Text of Letter (PDF)

Washington, D.C. – Today, U.S. Senators Elizabeth Warren (D-Mass.), Chair of the Senate Banking, Housing, and Urban Affairs Subcommittee on Economic Policy, and Sheldon Whitehouse (D-R.I.), Chair of the Senate Judiciary Subcommittee on Federal Courts, Oversight, Agency Action, and Federal Rights, sent a letter to Tara Twomey, Director of the Executive Office for U.S. Trustees, urging the U.S. Trustee Program (USTP) to close the information gap and educate borrowers, attorneys, and courts about new bankruptcy guidance that makes it easier for student loan debt to be discharged in bankruptcy. 

For decades, student debt relief has been largely out of reach for borrowers going through the bankruptcy process. However, since the November 2022 rollout of a new process for handling these requests, the Department of Justice (DOJ) and the Department of Education (ED) have worked together to help student loan borrowers obtain relief from crushing debt after filing for bankruptcy. 

“After years of presuming that no relief was available for crushing student loan debt, borrowers now have options,” wrote the senators. “The Biden administration has worked hard to enact policy change to help borrowers, but, as the low number of bankruptcy filers seeking student loan discharges shows, DOJ and ED must work harder to encourage borrowers to seek relief—and deliver on that relief when requested.”

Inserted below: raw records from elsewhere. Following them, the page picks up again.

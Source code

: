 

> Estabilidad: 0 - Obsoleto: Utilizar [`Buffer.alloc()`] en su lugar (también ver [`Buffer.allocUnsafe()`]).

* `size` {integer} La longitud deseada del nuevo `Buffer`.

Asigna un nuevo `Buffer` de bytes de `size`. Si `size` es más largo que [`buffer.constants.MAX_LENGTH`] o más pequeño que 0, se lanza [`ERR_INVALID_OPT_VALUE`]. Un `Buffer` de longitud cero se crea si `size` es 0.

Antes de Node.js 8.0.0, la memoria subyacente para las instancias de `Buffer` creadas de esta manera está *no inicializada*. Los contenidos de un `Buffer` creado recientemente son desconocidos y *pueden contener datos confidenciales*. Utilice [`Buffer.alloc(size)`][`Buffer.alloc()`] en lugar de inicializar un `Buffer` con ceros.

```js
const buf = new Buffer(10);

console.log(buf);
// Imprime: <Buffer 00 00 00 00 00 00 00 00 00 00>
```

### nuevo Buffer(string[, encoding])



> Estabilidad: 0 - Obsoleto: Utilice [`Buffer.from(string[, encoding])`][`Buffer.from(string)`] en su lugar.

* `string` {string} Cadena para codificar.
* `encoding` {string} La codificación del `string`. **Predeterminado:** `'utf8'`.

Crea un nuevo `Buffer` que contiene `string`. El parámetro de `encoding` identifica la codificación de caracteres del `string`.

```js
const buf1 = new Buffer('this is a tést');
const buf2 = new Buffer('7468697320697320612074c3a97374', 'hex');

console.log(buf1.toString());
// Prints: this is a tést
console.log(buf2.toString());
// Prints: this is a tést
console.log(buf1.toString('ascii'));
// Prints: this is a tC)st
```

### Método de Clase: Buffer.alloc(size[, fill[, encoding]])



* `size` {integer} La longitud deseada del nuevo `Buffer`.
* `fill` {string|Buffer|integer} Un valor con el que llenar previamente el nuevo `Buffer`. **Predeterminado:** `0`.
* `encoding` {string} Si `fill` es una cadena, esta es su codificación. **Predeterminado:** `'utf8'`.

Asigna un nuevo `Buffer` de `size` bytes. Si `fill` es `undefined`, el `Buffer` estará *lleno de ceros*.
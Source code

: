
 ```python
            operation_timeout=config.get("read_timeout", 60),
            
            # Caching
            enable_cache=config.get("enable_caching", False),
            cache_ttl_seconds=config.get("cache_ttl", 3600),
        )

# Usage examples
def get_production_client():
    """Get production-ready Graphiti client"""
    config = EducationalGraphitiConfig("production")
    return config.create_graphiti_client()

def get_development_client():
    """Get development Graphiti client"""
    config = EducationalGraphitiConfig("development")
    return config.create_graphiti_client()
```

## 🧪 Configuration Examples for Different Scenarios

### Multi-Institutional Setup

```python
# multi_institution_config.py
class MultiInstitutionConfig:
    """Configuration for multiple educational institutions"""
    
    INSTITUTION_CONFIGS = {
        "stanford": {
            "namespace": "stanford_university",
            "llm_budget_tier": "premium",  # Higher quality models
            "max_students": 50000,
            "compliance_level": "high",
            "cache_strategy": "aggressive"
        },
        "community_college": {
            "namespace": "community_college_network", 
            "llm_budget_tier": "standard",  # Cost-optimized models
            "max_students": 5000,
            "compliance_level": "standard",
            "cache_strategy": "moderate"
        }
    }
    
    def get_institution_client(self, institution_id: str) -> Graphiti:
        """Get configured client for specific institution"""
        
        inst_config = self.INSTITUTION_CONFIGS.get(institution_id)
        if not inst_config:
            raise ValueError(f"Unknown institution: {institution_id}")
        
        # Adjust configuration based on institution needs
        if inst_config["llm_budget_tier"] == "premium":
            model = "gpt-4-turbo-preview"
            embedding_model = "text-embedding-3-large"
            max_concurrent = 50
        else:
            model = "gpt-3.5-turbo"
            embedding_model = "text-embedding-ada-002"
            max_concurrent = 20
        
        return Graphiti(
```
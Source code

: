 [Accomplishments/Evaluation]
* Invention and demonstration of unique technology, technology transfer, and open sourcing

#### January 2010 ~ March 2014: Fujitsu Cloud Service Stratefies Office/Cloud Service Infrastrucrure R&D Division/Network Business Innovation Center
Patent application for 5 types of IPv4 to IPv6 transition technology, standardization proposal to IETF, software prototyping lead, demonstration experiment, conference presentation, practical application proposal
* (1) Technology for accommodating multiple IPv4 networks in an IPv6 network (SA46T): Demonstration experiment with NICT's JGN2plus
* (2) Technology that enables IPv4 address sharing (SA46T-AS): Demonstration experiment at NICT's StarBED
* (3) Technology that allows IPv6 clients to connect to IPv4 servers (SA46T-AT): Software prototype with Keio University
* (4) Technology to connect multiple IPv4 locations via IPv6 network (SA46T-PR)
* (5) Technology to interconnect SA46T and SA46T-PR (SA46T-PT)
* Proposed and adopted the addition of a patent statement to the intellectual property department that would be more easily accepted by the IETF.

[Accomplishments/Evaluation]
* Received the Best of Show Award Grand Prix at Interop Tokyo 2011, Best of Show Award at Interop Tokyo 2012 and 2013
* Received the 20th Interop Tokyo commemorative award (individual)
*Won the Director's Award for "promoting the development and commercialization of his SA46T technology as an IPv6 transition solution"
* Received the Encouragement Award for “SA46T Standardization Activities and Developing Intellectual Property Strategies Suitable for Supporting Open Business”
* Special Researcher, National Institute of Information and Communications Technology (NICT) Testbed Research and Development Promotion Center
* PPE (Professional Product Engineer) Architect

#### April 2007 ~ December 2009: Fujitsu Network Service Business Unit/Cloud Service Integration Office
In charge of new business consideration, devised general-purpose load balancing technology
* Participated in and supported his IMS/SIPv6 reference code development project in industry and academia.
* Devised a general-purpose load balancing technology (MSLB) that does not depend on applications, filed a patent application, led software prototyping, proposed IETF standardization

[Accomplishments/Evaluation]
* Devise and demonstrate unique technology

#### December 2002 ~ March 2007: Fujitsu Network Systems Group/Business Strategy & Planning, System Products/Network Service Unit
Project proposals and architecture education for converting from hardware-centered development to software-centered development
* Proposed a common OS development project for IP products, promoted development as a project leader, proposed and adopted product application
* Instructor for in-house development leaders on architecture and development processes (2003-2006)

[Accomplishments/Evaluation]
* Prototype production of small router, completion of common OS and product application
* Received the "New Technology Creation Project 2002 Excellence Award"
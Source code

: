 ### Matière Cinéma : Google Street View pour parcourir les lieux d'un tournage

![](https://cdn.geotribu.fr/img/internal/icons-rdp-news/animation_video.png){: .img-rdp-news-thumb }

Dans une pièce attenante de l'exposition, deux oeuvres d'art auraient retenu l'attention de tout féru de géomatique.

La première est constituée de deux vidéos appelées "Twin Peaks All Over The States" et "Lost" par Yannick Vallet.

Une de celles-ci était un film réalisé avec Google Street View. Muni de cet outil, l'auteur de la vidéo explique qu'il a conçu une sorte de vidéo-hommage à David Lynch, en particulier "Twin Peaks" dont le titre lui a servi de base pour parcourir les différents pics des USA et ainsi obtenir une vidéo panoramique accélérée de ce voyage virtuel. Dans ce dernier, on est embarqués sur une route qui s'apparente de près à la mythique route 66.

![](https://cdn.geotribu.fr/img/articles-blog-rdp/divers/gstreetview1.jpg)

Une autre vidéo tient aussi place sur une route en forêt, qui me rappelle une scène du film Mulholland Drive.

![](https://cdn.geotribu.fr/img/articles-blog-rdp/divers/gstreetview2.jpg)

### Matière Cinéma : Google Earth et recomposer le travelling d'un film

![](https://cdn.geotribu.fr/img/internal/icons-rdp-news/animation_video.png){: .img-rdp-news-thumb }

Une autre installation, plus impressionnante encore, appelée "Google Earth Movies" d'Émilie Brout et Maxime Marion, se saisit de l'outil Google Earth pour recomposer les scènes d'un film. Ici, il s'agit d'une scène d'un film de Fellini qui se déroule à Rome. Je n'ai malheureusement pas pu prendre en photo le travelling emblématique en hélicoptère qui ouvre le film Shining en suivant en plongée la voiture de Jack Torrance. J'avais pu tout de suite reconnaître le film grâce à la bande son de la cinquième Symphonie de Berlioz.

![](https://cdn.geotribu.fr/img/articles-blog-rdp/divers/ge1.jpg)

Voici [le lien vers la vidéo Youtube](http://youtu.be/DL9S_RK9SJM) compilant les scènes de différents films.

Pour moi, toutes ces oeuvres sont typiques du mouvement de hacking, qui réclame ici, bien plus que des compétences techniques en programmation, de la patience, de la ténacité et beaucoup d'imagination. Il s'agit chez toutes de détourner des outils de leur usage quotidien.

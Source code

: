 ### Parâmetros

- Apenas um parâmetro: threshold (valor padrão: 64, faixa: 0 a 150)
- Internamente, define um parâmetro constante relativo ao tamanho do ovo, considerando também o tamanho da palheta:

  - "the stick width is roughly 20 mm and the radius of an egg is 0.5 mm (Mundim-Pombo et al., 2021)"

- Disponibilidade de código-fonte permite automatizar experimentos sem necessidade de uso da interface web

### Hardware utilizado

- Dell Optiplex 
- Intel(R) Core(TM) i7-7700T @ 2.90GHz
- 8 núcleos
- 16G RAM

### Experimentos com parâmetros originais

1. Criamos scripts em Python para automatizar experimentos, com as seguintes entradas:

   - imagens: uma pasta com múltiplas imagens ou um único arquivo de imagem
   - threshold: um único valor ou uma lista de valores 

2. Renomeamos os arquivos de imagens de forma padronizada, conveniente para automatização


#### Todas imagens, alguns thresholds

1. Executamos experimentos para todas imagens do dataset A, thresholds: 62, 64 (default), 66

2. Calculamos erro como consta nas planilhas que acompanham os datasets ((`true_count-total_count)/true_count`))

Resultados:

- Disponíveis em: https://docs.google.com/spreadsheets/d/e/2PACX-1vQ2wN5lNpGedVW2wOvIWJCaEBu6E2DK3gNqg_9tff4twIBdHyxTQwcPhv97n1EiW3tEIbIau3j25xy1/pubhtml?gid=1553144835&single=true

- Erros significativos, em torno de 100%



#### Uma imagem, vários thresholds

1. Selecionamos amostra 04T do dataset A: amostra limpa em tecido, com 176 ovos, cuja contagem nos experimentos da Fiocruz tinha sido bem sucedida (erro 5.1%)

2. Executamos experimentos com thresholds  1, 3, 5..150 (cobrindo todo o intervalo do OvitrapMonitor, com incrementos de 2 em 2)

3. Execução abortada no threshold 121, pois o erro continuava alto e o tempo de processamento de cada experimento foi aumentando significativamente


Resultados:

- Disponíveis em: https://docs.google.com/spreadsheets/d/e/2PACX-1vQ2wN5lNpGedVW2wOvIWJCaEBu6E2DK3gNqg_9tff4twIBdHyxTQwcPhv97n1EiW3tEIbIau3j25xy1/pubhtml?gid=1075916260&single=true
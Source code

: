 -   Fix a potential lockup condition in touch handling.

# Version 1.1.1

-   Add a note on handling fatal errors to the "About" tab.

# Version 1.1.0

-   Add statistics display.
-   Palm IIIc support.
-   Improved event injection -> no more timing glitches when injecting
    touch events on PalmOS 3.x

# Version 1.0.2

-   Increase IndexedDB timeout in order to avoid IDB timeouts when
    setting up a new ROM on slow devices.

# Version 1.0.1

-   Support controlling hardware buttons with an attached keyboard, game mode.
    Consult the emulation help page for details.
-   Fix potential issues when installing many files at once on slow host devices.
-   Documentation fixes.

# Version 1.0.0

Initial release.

Early data on the new guidance has been promising, but there is still significant room for improvement. In the first ten months of the process, borrowers filed 632 cases seeking to discharge their student loans. But the number of applications pales in comparison to the number of student loan borrowers struggling with decades-long debt. Given this data, it is clear that there’s more work to be done to educate borrowers on this new process and encourage borrowers struggling with bankruptcy to seek relief.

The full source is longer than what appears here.